*** Block opens ***

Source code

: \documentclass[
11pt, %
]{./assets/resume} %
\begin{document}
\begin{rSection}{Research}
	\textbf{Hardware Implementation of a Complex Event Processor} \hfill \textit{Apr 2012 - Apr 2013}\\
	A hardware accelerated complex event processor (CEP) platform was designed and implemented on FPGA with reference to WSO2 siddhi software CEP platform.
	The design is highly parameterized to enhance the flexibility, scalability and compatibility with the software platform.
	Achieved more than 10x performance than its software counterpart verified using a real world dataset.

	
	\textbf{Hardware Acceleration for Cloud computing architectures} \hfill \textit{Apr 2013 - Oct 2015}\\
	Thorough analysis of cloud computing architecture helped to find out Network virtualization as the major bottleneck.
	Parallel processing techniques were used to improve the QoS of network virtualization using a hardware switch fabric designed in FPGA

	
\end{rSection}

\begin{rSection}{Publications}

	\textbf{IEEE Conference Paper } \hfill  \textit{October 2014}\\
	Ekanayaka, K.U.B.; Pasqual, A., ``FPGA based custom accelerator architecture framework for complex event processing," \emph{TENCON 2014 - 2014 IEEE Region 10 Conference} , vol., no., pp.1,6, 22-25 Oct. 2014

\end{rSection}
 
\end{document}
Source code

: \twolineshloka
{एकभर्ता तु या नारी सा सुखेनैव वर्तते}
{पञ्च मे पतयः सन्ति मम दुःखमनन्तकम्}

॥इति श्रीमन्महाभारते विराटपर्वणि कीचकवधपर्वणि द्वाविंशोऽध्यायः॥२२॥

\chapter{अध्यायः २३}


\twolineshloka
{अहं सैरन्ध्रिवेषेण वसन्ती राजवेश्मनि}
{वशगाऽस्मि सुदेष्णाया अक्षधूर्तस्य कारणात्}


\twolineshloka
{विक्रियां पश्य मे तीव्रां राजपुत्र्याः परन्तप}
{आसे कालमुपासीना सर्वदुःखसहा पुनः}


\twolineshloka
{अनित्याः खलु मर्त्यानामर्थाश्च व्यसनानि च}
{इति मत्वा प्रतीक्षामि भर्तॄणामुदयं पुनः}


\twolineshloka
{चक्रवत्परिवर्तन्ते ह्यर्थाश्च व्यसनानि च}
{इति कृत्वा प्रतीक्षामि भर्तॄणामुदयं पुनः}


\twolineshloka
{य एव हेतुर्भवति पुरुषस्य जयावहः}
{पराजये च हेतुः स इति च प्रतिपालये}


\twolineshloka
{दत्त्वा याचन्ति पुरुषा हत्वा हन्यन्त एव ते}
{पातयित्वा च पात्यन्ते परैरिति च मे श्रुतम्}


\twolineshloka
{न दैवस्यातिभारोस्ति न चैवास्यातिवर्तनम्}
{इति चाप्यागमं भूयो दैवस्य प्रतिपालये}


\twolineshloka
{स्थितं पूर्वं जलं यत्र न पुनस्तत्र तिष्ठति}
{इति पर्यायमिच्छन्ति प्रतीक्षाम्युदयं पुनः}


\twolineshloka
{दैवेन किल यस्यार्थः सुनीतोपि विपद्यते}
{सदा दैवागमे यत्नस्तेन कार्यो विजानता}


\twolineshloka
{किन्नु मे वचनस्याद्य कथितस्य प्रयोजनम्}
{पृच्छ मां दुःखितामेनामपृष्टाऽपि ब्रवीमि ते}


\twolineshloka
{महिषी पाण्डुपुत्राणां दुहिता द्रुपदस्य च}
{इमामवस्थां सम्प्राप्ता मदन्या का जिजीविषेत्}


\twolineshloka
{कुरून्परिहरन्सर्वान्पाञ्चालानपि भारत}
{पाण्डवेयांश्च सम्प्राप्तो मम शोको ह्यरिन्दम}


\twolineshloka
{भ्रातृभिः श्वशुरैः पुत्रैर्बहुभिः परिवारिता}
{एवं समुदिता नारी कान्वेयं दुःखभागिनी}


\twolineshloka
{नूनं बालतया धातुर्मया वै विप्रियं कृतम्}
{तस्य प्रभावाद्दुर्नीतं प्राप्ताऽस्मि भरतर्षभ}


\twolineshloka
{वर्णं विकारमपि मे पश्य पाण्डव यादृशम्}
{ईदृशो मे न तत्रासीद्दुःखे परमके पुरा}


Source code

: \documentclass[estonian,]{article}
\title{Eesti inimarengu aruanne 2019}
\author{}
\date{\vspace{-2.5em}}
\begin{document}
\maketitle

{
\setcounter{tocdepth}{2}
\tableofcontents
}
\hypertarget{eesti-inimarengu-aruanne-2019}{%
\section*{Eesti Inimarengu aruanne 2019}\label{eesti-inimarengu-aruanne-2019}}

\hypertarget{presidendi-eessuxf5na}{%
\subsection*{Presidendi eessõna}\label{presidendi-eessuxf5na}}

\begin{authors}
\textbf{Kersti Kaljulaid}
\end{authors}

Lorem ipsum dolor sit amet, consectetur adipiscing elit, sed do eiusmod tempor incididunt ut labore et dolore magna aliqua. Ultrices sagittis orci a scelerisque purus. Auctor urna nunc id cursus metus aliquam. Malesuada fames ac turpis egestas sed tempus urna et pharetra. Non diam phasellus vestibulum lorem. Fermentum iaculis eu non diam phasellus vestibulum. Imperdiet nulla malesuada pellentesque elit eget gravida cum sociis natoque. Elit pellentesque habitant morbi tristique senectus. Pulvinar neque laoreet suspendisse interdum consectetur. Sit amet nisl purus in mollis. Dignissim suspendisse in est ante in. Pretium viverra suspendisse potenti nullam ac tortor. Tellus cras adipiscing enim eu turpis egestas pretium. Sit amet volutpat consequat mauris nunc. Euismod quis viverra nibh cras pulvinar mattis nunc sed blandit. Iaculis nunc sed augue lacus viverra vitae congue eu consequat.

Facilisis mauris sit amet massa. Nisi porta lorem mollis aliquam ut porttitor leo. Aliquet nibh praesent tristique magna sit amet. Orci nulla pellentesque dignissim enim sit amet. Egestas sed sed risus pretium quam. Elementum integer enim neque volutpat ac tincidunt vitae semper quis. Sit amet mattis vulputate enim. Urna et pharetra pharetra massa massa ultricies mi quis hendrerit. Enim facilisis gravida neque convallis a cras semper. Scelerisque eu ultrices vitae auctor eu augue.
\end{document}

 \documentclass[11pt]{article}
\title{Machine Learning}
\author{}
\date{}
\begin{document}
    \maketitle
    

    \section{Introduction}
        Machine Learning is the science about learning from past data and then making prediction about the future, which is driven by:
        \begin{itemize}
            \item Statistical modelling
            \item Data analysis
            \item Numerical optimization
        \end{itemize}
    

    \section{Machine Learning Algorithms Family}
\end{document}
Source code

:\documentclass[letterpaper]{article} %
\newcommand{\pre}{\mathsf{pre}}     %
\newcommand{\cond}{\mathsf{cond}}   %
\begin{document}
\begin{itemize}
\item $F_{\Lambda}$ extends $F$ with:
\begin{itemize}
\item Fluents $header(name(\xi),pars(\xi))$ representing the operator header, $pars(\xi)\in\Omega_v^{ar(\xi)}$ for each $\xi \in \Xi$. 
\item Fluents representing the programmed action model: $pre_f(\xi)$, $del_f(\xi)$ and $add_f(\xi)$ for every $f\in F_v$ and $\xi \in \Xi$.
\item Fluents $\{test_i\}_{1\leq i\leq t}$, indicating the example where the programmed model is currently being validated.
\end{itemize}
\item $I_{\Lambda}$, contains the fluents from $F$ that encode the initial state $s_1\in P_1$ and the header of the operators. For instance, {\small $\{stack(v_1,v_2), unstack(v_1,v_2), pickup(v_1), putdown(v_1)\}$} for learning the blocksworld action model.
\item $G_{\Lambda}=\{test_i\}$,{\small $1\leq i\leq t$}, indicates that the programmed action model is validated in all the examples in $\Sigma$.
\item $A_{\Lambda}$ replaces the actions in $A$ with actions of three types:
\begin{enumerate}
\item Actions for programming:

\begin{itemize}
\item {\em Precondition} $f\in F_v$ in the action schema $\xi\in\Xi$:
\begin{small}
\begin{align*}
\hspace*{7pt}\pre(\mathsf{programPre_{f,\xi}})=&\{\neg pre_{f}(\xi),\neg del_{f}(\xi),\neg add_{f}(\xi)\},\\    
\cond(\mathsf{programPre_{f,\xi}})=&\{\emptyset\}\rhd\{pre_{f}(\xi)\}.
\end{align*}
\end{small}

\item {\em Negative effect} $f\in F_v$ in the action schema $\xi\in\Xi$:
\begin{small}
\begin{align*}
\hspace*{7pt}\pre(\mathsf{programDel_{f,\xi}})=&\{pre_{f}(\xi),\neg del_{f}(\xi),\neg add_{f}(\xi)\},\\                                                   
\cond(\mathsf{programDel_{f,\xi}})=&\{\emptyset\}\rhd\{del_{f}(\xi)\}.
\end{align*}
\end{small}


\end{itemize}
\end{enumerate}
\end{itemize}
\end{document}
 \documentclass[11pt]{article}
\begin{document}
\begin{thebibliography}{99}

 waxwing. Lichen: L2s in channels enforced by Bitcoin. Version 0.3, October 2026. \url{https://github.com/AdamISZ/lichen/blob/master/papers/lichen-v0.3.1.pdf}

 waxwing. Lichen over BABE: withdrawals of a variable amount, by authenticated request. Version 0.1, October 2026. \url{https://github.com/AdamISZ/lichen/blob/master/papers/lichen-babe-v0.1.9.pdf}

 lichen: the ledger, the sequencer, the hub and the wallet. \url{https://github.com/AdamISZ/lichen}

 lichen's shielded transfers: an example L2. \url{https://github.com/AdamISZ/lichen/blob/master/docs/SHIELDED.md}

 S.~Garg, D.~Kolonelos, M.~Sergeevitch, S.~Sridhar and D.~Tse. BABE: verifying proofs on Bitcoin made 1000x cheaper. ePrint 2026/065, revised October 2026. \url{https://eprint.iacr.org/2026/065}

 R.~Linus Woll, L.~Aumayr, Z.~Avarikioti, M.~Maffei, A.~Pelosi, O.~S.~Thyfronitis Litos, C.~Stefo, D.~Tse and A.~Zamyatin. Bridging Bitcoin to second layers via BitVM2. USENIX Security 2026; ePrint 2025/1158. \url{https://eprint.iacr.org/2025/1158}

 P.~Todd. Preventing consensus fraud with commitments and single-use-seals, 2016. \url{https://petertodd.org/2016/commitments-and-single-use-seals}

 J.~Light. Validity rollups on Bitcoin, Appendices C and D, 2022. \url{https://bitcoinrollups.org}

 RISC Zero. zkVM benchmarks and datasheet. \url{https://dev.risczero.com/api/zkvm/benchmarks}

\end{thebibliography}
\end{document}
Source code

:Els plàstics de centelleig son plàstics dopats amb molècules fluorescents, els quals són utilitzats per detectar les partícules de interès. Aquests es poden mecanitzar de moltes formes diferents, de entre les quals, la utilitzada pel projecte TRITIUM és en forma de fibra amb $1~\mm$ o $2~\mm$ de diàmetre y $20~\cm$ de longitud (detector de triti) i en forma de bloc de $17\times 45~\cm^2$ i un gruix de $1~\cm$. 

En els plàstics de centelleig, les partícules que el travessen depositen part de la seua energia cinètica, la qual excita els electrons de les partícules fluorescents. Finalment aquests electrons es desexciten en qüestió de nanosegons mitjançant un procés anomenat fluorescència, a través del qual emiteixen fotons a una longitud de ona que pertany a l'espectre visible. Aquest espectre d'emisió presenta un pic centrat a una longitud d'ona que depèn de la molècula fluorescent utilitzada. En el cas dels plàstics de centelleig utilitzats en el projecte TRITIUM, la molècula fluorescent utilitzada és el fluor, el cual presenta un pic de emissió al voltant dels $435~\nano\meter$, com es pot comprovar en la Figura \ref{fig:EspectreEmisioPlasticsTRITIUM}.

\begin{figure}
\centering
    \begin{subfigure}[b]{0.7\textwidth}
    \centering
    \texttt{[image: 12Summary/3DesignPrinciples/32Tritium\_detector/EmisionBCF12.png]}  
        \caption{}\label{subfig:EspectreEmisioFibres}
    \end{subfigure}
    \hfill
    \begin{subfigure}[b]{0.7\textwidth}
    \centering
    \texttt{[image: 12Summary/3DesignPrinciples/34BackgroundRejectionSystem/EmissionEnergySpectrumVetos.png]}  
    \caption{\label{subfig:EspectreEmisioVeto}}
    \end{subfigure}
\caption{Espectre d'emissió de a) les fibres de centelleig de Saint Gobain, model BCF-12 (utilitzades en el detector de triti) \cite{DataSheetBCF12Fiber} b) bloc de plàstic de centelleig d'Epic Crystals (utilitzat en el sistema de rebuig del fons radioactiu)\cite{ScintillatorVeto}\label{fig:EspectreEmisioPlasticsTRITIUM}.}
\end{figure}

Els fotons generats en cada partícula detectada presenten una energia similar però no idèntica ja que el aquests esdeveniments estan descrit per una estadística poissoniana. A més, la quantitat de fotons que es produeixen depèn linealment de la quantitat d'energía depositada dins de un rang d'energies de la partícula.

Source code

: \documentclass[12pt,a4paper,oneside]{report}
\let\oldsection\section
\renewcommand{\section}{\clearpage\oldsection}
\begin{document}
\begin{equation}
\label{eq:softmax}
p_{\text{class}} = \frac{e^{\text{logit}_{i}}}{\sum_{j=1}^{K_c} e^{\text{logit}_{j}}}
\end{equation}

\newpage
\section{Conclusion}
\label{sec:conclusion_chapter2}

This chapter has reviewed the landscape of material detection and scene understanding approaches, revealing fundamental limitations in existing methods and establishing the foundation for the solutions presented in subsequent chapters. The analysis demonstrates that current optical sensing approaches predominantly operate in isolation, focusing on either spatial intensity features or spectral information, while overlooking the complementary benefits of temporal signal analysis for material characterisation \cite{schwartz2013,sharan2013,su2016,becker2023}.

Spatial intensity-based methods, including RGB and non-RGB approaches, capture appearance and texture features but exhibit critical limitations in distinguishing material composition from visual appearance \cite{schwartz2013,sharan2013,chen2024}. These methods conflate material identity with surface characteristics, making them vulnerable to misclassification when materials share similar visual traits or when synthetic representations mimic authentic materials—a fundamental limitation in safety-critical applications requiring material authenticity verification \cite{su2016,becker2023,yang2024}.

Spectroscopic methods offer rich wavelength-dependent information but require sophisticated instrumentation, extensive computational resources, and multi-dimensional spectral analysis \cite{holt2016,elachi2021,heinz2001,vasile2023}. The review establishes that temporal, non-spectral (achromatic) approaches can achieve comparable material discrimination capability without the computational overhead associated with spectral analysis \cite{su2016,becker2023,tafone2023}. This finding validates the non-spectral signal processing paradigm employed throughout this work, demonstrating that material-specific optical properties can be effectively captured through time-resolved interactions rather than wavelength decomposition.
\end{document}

*** Block closes ***

* EXERCISE REQUIREMENTS
Looking at the data above, return every line from the one with "J.~Light. Validity rollups" down to the one with "gruix de $1~\cm$.", exactly and inclusively.

* ANSWER
 J.~Light. Validity rollups on Bitcoin, Appendices C and D, 2022. \url{https://bitcoinrollups.org}

 RISC Zero. zkVM benchmarks and datasheet. \url{https://dev.risczero.com/api/zkvm/benchmarks}

\end{thebibliography}
\end{document}
Source code

:Els plàstics de centelleig son plàstics dopats amb molècules fluorescents, els quals són utilitzats per detectar les partícules de interès. Aquests es poden mecanitzar de moltes formes diferents, de entre les quals, la utilitzada pel projecte TRITIUM és en forma de fibra amb $1~\mm$ o $2~\mm$ de diàmetre y $20~\cm$ de longitud (detector de triti) i en forma de bloc de $17\times 45~\cm^2$ i un gruix de $1~\cm$. 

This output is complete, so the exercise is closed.